EXERCISE PROMPT
Across the whole listing, return each line exactly, with no images included.
• • • • •
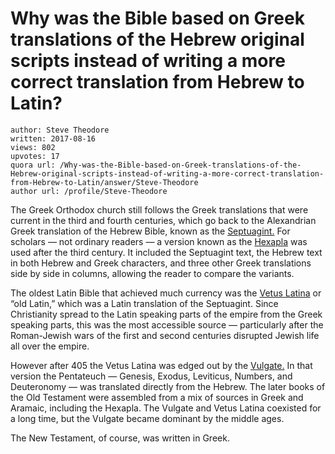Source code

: # Why was the Bible based on Greek translations of the Hebrew original scripts instead of writing a more correct translation from Hebrew to Latin?

	author: Steve Theodore
	written: 2017-08-16
	views: 802
	upvotes: 17
	quora url: /Why-was-the-Bible-based-on-Greek-translations-of-the-Hebrew-original-scripts-instead-of-writing-a-more-correct-translation-from-Hebrew-to-Latin/answer/Steve-Theodore
	author url: /profile/Steve-Theodore


The Greek Orthodox church still follows the Greek translations that were current in the third and fourth centuries, which go back to the Alexandrian Greek translation of the Hebrew Bible, known as the [Septuagint.](https://orthodoxwiki.org/Septuagint) For scholars — not ordinary readers — a version known as the [Hexapla](https://en.wikipedia.org/wiki/Hexapla) was used after the third century. It included the Septuagint text, the Hebrew text in both Hebrew and Greek characters, and three other Greek translations side by side in columns, allowing the reader to compare the variants.

The oldest Latin Bible that achieved much currency was the [Vetus Latina](http://www.vetuslatina.org/) or “old Latin,” which was a Latin translation of the Septuagint. Since Christianity spread to the Latin speaking parts of the empire from the Greek speaking parts, this was the most accessible source — particularly after the Roman-Jewish wars of the first and second centuries disrupted Jewish life all over the empire.

However after 405 the Vetus Latina was edged out by the [Vulgate.](https://en.wikipedia.org/wiki/Vulgate) In that version the Pentateuch — Genesis, Exodus, Leviticus, Numbers, and Deuteronomy — was translated directly from the Hebrew. The later books of the Old Testament were assembled from a mix of sources in Greek and Aramaic, including the Hexapla. The Vulgate and Vetus Latina coexisted for a long time, but the Vulgate became dominant by the middle ages.

The New Testament, of course, was written in Greek.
• • • • •
SOLUTION
Source code

: # Why was the Bible based on Greek translations of the Hebrew original scripts instead of writing a more correct translation from Hebrew to Latin?

	author: Steve Theodore
	written: 2017-08-16
	views: 802
	upvotes: 17
	quora url: /Why-was-the-Bible-based-on-Greek-translations-of-the-Hebrew-original-scripts-instead-of-writing-a-more-correct-translation-from-Hebrew-to-Latin/answer/Steve-Theodore
	author url: /profile/Steve-Theodore


The Greek Orthodox church still follows the Greek translations that were current in the third and fourth centuries, which go back to the Alexandrian Greek translation of the Hebrew Bible, known as the [Septuagint.](https://orthodoxwiki.org/Septuagint) For scholars — not ordinary readers — a version known as the [Hexapla](https://en.wikipedia.org/wiki/Hexapla) was used after the third century. It included the Septuagint text, the Hebrew text in both Hebrew and Greek characters, and three other Greek translations side by side in columns, allowing the reader to compare the variants.

The oldest Latin Bible that achieved much currency was the [Vetus Latina](http://www.vetuslatina.org/) or “old Latin,” which was a Latin translation of the Septuagint. Since Christianity spread to the Latin speaking parts of the empire from the Greek speaking parts, this was the most accessible source — particularly after the Roman-Jewish wars of the first and second centuries disrupted Jewish life all over the empire.

However after 405 the Vetus Latina was edged out by the [Vulgate.](https://en.wikipedia.org/wiki/Vulgate) In that version the Pentateuch — Genesis, Exodus, Leviticus, Numbers, and Deuteronomy — was translated directly from the Hebrew. The later books of the Old Testament were assembled from a mix of sources in Greek and Aramaic, including the Hexapla. The Vulgate and Vetus Latina coexisted for a long time, but the Vulgate became dominant by the middle ages.

The New Testament, of course, was written in Greek.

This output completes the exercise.